Segment Open

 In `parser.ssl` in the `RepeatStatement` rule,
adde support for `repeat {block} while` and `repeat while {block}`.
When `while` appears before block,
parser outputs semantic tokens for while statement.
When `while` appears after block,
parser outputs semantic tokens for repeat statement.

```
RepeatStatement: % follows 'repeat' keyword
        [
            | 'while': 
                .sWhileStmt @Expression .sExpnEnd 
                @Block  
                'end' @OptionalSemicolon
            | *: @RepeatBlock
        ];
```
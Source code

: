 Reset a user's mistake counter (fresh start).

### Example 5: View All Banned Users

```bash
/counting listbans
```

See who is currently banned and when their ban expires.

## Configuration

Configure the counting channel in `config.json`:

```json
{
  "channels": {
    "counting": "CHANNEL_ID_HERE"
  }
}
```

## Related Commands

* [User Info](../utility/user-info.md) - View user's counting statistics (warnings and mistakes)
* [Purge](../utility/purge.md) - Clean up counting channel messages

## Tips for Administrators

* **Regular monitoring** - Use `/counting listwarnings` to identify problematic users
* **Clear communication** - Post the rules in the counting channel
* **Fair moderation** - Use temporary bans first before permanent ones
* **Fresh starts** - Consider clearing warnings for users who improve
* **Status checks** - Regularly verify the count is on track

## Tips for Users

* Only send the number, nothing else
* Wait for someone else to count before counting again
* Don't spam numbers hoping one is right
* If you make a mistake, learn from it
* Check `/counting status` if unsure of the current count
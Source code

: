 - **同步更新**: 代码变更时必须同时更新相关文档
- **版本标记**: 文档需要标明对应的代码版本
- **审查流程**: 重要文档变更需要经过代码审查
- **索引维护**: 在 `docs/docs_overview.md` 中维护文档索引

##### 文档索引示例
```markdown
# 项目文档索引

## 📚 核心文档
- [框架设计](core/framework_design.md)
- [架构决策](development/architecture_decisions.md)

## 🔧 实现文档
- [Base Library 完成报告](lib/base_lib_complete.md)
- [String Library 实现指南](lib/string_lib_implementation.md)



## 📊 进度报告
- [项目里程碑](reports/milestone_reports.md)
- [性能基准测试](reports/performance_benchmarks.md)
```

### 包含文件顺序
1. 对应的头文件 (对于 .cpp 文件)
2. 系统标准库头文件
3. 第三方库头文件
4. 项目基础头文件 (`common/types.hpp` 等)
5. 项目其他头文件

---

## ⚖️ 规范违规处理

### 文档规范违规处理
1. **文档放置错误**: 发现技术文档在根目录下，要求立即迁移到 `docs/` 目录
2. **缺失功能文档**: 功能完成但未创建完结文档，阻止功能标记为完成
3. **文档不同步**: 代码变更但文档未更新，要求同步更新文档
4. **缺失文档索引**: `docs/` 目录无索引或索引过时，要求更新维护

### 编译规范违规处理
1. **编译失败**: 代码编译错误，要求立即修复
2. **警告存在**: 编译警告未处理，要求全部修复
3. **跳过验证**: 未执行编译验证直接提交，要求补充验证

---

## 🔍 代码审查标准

Segment Closed

▸ **Required work**
Please print each entry once more, exactly as it reads.

▸ **Expected output**
 In `parser.ssl` in the `RepeatStatement` rule,
adde support for `repeat {block} while` and `repeat while {block}`.
When `while` appears before block,
parser outputs semantic tokens for while statement.
When `while` appears after block,
parser outputs semantic tokens for repeat statement.

```
RepeatStatement: % follows 'repeat' keyword
        [
            | 'while': 
                .sWhileStmt @Expression .sExpnEnd 
                @Block  
                'end' @OptionalSemicolon
            | *: @RepeatBlock
        ];
```
Source code

: Reset a user's mistake counter (fresh start).

### Example 5: View All Banned Users

```bash
/counting listbans
```

See who is currently banned and when their ban expires.

## Configuration

Configure the counting channel in `config.json`:

```json
{
  "channels": {
    "counting": "CHANNEL_ID_HERE"
  }
}
```

## Related Commands

* [User Info](../utility/user-info.md) - View user's counting statistics (warnings and mistakes)
* [Purge](../utility/purge.md) - Clean up counting channel messages

## Tips for Administrators

* **Regular monitoring** - Use `/counting listwarnings` to identify problematic users
* **Clear communication** - Post the rules in the counting channel
* **Fair moderation** - Use temporary bans first before permanent ones
* **Fresh starts** - Consider clearing warnings for users who improve
* **Status checks** - Regularly verify the count is on track

## Tips for Users

* Only send the number, nothing else
* Wait for someone else to count before counting again
* Don't spam numbers hoping one is right
* If you make a mistake, learn from it
* Check `/counting status` if unsure of the current count
Source code

: - **同步更新**: 代码变更时必须同时更新相关文档
- **版本标记**: 文档需要标明对应的代码版本
- **审查流程**: 重要文档变更需要经过代码审查
- **索引维护**: 在 `docs/docs_overview.md` 中维护文档索引

##### 文档索引示例
```markdown
# 项目文档索引

## 📚 核心文档
- [框架设计](core/framework_design.md)
- [架构决策](development/architecture_decisions.md)

## 🔧 实现文档
- [Base Library 完成报告](lib/base_lib_complete.md)
- [String Library 实现指南](lib/string_lib_implementation.md)



## 📊 进度报告
- [项目里程碑](reports/milestone_reports.md)
- [性能基准测试](reports/performance_benchmarks.md)
```

### 包含文件顺序
1. 对应的头文件 (对于 .cpp 文件)
2. 系统标准库头文件
3. 第三方库头文件
4. 项目基础头文件 (`common/types.hpp` 等)
5. 项目其他头文件

---

## ⚖️ 规范违规处理

### 文档规范违规处理
1. **文档放置错误**: 发现技术文档在根目录下，要求立即迁移到 `docs/` 目录
2. **缺失功能文档**: 功能完成但未创建完结文档，阻止功能标记为完成
3. **文档不同步**: 代码变更但文档未更新，要求同步更新文档
4. **缺失文档索引**: `docs/` 目录无索引或索引过时，要求更新维护

### 编译规范违规处理
1. **编译失败**: 代码编译错误，要求立即修复
2. **警告存在**: 编译警告未处理，要求全部修复
3. **跳过验证**: 未执行编译验证直接提交，要求补充验证

---

## 🔍 代码审查标准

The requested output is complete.